[Stored data entries]
BEGIN

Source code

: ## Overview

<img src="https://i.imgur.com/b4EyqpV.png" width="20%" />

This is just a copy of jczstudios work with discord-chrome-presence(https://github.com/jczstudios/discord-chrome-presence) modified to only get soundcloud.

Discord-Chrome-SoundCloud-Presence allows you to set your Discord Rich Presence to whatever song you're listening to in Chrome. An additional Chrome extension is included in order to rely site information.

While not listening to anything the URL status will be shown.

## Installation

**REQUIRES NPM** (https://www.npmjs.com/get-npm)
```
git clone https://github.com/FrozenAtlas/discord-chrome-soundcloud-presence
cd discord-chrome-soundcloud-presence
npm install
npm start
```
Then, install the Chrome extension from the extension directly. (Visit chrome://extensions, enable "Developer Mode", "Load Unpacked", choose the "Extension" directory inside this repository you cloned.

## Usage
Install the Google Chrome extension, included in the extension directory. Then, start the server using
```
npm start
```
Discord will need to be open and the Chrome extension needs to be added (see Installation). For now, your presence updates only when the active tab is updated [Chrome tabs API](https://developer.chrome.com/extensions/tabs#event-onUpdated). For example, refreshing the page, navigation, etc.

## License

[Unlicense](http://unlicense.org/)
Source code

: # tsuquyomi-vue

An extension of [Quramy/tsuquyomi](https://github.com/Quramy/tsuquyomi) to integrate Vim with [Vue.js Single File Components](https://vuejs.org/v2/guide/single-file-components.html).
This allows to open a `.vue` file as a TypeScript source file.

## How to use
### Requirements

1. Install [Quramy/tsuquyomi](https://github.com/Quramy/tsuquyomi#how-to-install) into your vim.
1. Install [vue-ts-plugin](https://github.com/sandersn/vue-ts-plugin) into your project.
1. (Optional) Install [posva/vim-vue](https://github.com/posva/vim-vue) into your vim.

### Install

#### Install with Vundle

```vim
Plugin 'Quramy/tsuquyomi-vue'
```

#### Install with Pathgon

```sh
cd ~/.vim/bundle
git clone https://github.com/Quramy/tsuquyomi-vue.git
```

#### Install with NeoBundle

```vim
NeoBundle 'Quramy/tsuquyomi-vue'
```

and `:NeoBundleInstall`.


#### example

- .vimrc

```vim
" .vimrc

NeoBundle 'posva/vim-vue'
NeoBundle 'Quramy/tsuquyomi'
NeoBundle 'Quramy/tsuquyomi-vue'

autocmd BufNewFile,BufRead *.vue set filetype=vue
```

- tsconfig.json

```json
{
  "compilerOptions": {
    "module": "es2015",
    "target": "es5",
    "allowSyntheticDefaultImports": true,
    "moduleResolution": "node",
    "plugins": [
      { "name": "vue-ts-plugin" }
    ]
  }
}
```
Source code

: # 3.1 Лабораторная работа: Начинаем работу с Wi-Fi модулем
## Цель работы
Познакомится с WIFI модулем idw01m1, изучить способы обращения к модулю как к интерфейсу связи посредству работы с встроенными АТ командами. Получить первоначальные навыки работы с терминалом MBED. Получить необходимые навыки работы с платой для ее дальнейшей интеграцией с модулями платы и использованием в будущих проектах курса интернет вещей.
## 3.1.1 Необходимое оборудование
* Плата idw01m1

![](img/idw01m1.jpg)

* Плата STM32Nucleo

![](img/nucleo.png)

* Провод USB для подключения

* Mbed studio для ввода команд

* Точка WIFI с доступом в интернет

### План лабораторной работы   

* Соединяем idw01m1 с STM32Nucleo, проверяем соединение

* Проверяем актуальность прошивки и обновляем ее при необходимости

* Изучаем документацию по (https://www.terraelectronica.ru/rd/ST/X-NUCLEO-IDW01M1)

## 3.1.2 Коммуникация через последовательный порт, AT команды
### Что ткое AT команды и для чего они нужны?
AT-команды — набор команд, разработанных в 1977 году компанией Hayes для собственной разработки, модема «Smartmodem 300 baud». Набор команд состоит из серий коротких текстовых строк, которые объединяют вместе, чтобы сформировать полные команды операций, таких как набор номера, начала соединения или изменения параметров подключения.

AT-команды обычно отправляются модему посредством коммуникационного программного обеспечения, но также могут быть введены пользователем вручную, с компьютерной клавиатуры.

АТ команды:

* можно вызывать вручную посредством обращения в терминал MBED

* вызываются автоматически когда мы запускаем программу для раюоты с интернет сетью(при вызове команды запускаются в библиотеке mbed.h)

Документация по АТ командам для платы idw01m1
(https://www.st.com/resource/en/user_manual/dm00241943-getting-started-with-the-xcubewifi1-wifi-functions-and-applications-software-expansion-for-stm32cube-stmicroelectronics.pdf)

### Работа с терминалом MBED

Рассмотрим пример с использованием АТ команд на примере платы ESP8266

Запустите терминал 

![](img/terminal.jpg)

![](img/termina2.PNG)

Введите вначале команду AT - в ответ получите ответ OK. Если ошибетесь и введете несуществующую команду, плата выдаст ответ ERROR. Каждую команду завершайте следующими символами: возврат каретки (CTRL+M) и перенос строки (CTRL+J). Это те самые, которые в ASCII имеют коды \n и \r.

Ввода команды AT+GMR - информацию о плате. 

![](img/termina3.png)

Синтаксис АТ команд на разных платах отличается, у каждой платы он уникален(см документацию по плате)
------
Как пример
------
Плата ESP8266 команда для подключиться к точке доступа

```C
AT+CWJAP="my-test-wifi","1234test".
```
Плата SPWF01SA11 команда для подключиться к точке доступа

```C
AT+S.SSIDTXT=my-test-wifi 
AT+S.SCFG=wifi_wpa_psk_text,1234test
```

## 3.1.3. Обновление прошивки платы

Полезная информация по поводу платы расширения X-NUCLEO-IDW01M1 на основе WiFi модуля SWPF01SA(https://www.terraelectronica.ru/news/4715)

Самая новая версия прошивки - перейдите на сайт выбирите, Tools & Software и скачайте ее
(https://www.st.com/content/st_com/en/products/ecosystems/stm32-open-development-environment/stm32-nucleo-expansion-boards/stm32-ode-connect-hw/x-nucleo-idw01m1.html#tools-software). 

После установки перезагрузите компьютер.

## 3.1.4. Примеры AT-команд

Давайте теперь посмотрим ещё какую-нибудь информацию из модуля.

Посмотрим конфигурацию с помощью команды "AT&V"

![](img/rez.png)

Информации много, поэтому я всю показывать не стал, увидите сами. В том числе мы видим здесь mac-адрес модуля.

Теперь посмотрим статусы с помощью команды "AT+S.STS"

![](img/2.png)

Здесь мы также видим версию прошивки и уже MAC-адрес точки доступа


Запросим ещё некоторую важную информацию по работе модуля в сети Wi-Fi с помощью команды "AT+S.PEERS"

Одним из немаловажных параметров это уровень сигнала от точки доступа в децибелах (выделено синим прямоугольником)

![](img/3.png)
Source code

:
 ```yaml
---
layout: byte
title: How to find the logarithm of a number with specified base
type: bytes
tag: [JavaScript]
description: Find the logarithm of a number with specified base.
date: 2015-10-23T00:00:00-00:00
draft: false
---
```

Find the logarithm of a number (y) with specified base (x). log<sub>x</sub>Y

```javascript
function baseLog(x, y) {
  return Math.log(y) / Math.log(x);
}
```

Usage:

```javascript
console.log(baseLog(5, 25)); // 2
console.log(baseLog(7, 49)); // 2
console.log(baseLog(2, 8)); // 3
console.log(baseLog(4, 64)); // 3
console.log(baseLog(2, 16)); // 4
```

END

## [EXERCISE PROMPT]
Your answer should consist of every record, printed exactly as given.

## [RESPONSE BELOW]
Source code

: ## Overview

<img src="https://i.imgur.com/b4EyqpV.png" width="20%" />

This is just a copy of jczstudios work with discord-chrome-presence(https://github.com/jczstudios/discord-chrome-presence) modified to only get soundcloud.

Discord-Chrome-SoundCloud-Presence allows you to set your Discord Rich Presence to whatever song you're listening to in Chrome. An additional Chrome extension is included in order to rely site information.

While not listening to anything the URL status will be shown.

## Installation

**REQUIRES NPM** (https://www.npmjs.com/get-npm)
```
git clone https://github.com/FrozenAtlas/discord-chrome-soundcloud-presence
cd discord-chrome-soundcloud-presence
npm install
npm start
```
Then, install the Chrome extension from the extension directly. (Visit chrome://extensions, enable "Developer Mode", "Load Unpacked", choose the "Extension" directory inside this repository you cloned.

## Usage
Install the Google Chrome extension, included in the extension directory. Then, start the server using
```
npm start
```
Discord will need to be open and the Chrome extension needs to be added (see Installation). For now, your presence updates only when the active tab is updated [Chrome tabs API](https://developer.chrome.com/extensions/tabs#event-onUpdated). For example, refreshing the page, navigation, etc.

## License

[Unlicense](http://unlicense.org/)
Source code

: # tsuquyomi-vue

An extension of [Quramy/tsuquyomi](https://github.com/Quramy/tsuquyomi) to integrate Vim with [Vue.js Single File Components](https://vuejs.org/v2/guide/single-file-components.html).
This allows to open a `.vue` file as a TypeScript source file.

## How to use
### Requirements

1. Install [Quramy/tsuquyomi](https://github.com/Quramy/tsuquyomi#how-to-install) into your vim.
1. Install [vue-ts-plugin](https://github.com/sandersn/vue-ts-plugin) into your project.
1. (Optional) Install [posva/vim-vue](https://github.com/posva/vim-vue) into your vim.

### Install

#### Install with Vundle

```vim
Plugin 'Quramy/tsuquyomi-vue'
```

#### Install with Pathgon

```sh
cd ~/.vim/bundle
git clone https://github.com/Quramy/tsuquyomi-vue.git
```

#### Install with NeoBundle

```vim
NeoBundle 'Quramy/tsuquyomi-vue'
```

and `:NeoBundleInstall`.


#### example

- .vimrc

```vim
" .vimrc

NeoBundle 'posva/vim-vue'
NeoBundle 'Quramy/tsuquyomi'
NeoBundle 'Quramy/tsuquyomi-vue'

autocmd BufNewFile,BufRead *.vue set filetype=vue
```

- tsconfig.json

```json
{
  "compilerOptions": {
    "module": "es2015",
    "target": "es5",
    "allowSyntheticDefaultImports": true,
    "moduleResolution": "node",
    "plugins": [
      { "name": "vue-ts-plugin" }
    ]
  }
}
```
Source code

: # 3.1 Лабораторная работа: Начинаем работу с Wi-Fi модулем
## Цель работы
Познакомится с WIFI модулем idw01m1, изучить способы обращения к модулю как к интерфейсу связи посредству работы с встроенными АТ командами. Получить первоначальные навыки работы с терминалом MBED. Получить необходимые навыки работы с платой для ее дальнейшей интеграцией с модулями платы и использованием в будущих проектах курса интернет вещей.
## 3.1.1 Необходимое оборудование
* Плата idw01m1

![](img/idw01m1.jpg)

* Плата STM32Nucleo

![](img/nucleo.png)

* Провод USB для подключения

* Mbed studio для ввода команд

* Точка WIFI с доступом в интернет

### План лабораторной работы   

* Соединяем idw01m1 с STM32Nucleo, проверяем соединение

* Проверяем актуальность прошивки и обновляем ее при необходимости

* Изучаем документацию по (https://www.terraelectronica.ru/rd/ST/X-NUCLEO-IDW01M1)

## 3.1.2 Коммуникация через последовательный порт, AT команды
### Что ткое AT команды и для чего они нужны?
AT-команды — набор команд, разработанных в 1977 году компанией Hayes для собственной разработки, модема «Smartmodem 300 baud». Набор команд состоит из серий коротких текстовых строк, которые объединяют вместе, чтобы сформировать полные команды операций, таких как набор номера, начала соединения или изменения параметров подключения.

AT-команды обычно отправляются модему посредством коммуникационного программного обеспечения, но также могут быть введены пользователем вручную, с компьютерной клавиатуры.

АТ команды:

* можно вызывать вручную посредством обращения в терминал MBED

* вызываются автоматически когда мы запускаем программу для раюоты с интернет сетью(при вызове команды запускаются в библиотеке mbed.h)

Документация по АТ командам для платы idw01m1
(https://www.st.com/resource/en/user_manual/dm00241943-getting-started-with-the-xcubewifi1-wifi-functions-and-applications-software-expansion-for-stm32cube-stmicroelectronics.pdf)

### Работа с терминалом MBED

Рассмотрим пример с использованием АТ команд на примере платы ESP8266

Запустите терминал 

![](img/terminal.jpg)

![](img/termina2.PNG)

Введите вначале команду AT - в ответ получите ответ OK. Если ошибетесь и введете несуществующую команду, плата выдаст ответ ERROR. Каждую команду завершайте следующими символами: возврат каретки (CTRL+M) и перенос строки (CTRL+J). Это те самые, которые в ASCII имеют коды \n и \r.

Ввода команды AT+GMR - информацию о плате. 

![](img/termina3.png)

Синтаксис АТ команд на разных платах отличается, у каждой платы он уникален(см документацию по плате)
------
Как пример
------
Плата ESP8266 команда для подключиться к точке доступа

```C
AT+CWJAP="my-test-wifi","1234test".
```
Плата SPWF01SA11 команда для подключиться к точке доступа

```C
AT+S.SSIDTXT=my-test-wifi 
AT+S.SCFG=wifi_wpa_psk_text,1234test
```

## 3.1.3. Обновление прошивки платы

Полезная информация по поводу платы расширения X-NUCLEO-IDW01M1 на основе WiFi модуля SWPF01SA(https://www.terraelectronica.ru/news/4715)

Самая новая версия прошивки - перейдите на сайт выбирите, Tools & Software и скачайте ее
(https://www.st.com/content/st_com/en/products/ecosystems/stm32-open-development-environment/stm32-nucleo-expansion-boards/stm32-ode-connect-hw/x-nucleo-idw01m1.html#tools-software). 

После установки перезагрузите компьютер.

## 3.1.4. Примеры AT-команд

Давайте теперь посмотрим ещё какую-нибудь информацию из модуля.

Посмотрим конфигурацию с помощью команды "AT&V"

![](img/rez.png)

Информации много, поэтому я всю показывать не стал, увидите сами. В том числе мы видим здесь mac-адрес модуля.

Теперь посмотрим статусы с помощью команды "AT+S.STS"

![](img/2.png)

Здесь мы также видим версию прошивки и уже MAC-адрес точки доступа


Запросим ещё некоторую важную информацию по работе модуля в сети Wi-Fi с помощью команды "AT+S.PEERS"

Одним из немаловажных параметров это уровень сигнала от точки доступа в децибелах (выделено синим прямоугольником)

![](img/3.png)
Source code

:
 ```yaml
---
layout: byte
title: How to find the logarithm of a number with specified base
type: bytes
tag: [JavaScript]
description: Find the logarithm of a number with specified base.
date: 2015-10-23T00:00:00-00:00
draft: false
---
```

Find the logarithm of a number (y) with specified base (x). log<sub>x</sub>Y

```javascript
function baseLog(x, y) {
  return Math.log(y) / Math.log(x);
}
```

Usage:

```javascript
console.log(baseLog(5, 25)); // 2
console.log(baseLog(7, 49)); // 2
console.log(baseLog(2, 8)); // 3
console.log(baseLog(4, 64)); // 3
console.log(baseLog(2, 16)); // 4
```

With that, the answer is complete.